Which of the lines below contain the string "Admin"? Pull each one out of the data.

--- DATASET EXTRACT Enclosed Below ---

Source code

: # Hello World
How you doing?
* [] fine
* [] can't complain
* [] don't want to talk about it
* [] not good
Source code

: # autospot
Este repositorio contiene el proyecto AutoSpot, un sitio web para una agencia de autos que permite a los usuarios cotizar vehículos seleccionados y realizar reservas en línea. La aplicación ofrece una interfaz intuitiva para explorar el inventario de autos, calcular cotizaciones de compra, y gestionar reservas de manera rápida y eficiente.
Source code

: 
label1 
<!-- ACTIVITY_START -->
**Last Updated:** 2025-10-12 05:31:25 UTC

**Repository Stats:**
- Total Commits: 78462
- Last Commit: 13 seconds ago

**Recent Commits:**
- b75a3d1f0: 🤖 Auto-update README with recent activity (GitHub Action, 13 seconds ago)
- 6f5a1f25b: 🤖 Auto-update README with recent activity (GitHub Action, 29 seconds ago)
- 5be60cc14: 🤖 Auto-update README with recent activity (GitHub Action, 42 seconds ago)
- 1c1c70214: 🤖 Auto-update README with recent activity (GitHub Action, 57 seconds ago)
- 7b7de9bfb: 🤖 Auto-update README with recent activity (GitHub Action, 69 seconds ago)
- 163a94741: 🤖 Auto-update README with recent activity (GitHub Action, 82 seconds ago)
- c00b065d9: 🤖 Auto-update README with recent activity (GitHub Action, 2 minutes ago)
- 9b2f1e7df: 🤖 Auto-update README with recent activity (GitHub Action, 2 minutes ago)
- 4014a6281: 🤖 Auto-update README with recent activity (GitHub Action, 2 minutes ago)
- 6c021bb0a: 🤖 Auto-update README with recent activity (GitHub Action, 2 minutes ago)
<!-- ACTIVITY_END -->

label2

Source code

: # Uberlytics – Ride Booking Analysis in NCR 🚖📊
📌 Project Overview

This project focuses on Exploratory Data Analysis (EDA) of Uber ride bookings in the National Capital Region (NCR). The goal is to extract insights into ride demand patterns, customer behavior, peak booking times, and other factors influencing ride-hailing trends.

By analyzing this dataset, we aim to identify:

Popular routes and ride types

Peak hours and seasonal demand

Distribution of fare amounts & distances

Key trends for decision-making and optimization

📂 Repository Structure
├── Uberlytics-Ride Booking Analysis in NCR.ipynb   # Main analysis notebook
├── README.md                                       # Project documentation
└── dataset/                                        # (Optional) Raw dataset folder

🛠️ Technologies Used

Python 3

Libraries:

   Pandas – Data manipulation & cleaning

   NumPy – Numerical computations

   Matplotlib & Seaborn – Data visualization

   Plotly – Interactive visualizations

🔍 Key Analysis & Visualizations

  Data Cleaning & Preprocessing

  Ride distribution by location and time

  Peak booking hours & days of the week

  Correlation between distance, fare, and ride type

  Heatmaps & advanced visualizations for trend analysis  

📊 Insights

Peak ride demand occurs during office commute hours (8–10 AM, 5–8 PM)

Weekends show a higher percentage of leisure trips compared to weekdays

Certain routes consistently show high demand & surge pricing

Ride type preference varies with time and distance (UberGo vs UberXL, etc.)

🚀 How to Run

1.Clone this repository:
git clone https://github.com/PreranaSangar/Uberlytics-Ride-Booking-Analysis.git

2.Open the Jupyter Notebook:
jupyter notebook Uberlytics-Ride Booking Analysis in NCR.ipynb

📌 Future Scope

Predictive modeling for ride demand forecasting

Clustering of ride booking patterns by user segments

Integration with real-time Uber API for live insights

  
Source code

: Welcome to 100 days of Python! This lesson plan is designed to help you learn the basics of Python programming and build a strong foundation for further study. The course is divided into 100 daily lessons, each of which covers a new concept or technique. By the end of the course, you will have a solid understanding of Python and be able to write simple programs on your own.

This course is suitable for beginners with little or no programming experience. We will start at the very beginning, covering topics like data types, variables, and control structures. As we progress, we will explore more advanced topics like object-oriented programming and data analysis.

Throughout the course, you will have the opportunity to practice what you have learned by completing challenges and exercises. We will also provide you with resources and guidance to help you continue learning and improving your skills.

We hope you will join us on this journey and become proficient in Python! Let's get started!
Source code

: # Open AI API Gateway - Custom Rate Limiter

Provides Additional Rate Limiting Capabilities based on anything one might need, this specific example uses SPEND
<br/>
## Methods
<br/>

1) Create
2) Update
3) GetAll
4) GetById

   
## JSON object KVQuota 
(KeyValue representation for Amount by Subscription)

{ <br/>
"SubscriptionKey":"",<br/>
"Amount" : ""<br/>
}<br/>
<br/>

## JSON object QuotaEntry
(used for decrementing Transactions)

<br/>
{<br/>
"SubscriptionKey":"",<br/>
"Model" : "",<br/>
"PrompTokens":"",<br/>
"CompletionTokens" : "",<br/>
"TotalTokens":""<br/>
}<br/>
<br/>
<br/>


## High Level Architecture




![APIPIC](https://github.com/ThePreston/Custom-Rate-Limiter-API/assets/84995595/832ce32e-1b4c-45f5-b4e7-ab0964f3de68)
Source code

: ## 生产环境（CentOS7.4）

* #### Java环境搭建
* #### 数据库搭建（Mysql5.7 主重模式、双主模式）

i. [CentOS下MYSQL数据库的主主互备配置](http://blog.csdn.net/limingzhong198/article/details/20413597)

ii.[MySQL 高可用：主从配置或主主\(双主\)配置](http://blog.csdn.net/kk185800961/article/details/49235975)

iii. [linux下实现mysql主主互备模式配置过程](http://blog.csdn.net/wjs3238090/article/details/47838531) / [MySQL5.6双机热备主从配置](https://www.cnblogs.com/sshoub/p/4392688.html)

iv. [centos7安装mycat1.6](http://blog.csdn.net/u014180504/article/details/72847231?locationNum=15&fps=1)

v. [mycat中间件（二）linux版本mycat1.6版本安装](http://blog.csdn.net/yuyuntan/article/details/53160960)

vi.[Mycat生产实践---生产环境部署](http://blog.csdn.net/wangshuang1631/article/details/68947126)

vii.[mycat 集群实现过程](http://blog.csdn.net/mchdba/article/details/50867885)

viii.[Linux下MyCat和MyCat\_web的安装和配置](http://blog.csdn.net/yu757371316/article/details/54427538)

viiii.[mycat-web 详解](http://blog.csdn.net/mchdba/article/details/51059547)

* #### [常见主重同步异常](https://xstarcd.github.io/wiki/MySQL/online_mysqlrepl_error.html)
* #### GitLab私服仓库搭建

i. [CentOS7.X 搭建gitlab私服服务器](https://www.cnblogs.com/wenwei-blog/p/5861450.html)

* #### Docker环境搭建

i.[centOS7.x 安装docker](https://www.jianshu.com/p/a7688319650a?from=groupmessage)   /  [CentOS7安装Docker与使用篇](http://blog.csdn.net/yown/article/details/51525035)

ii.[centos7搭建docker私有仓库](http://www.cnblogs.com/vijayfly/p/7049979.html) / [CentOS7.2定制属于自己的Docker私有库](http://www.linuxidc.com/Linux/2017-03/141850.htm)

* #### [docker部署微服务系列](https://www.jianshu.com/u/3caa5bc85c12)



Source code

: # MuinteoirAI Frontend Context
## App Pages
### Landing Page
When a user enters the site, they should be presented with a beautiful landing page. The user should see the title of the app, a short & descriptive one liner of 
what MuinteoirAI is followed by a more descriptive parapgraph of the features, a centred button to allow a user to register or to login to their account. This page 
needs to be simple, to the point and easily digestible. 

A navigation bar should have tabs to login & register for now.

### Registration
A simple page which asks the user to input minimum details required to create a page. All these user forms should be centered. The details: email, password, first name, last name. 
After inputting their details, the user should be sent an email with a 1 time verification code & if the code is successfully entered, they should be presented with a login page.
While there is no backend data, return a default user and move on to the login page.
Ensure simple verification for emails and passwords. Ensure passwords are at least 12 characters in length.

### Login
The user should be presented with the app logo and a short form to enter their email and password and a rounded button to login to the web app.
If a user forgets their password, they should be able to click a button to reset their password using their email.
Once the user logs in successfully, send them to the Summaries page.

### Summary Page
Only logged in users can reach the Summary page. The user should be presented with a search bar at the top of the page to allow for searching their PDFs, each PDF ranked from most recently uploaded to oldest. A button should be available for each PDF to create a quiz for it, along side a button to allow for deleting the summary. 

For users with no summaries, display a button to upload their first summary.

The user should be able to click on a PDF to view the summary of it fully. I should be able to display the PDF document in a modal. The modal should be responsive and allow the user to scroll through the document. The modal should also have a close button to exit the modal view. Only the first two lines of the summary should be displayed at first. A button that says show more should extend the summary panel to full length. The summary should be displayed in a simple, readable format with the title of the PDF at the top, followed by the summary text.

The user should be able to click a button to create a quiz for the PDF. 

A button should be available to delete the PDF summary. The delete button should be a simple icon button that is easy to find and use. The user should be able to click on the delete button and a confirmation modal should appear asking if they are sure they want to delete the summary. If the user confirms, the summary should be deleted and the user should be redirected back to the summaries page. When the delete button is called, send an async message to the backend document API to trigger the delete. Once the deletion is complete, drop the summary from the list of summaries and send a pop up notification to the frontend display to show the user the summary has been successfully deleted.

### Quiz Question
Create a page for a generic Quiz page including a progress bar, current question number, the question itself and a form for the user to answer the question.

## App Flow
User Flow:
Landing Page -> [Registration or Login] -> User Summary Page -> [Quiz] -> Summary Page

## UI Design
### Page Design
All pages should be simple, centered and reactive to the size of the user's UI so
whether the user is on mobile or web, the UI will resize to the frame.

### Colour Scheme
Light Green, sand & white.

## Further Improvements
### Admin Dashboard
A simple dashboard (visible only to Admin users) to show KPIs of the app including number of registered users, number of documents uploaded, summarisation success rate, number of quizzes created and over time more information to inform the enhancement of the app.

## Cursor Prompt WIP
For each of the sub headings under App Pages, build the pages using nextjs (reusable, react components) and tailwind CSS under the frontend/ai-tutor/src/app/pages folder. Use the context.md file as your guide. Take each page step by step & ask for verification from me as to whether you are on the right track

--- End of Enclosed DATASET EXTRACT ---

### REPLY
### Admin Dashboard
A simple dashboard (visible only to Admin users) to show KPIs of the app including number of registered users, number of documents uploaded, summarisation success rate, number of quizzes created and over time more information to inform the enhancement of the app.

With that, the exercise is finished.